• **EXERCISE DATA**:
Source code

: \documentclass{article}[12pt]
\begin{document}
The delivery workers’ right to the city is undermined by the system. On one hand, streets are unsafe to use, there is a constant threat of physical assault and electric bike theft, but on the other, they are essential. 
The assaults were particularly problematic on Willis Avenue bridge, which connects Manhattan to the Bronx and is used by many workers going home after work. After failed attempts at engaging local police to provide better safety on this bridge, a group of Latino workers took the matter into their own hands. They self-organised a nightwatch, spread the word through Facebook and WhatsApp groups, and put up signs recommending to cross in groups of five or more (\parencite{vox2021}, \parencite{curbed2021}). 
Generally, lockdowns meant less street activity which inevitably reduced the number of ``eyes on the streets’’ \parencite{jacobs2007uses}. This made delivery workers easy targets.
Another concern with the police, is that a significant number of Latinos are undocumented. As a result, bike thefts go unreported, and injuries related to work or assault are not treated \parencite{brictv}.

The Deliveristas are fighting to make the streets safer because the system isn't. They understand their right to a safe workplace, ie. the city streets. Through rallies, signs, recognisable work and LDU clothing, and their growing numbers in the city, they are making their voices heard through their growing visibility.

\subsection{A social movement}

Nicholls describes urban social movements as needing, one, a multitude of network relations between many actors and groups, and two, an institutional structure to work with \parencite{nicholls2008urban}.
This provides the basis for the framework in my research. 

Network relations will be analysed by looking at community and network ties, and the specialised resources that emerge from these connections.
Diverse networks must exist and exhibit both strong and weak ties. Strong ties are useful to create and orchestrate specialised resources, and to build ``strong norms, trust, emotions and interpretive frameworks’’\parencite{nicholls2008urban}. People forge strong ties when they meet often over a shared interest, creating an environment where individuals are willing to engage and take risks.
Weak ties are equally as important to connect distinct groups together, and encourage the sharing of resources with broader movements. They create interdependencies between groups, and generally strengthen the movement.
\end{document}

• **AIM OF THE TASK**: Your task is to restate, word for word, the lines from the beginning of the records to the line with "The delivery workers’", inclusive.

• **TASK RESULT**:
Source code

: \documentclass{article}[12pt]
\begin{document}
The delivery workers’ right to the city is undermined by the system. On one hand, streets are unsafe to use, there is a constant threat of physical assault and electric bike theft, but on the other, they are essential. 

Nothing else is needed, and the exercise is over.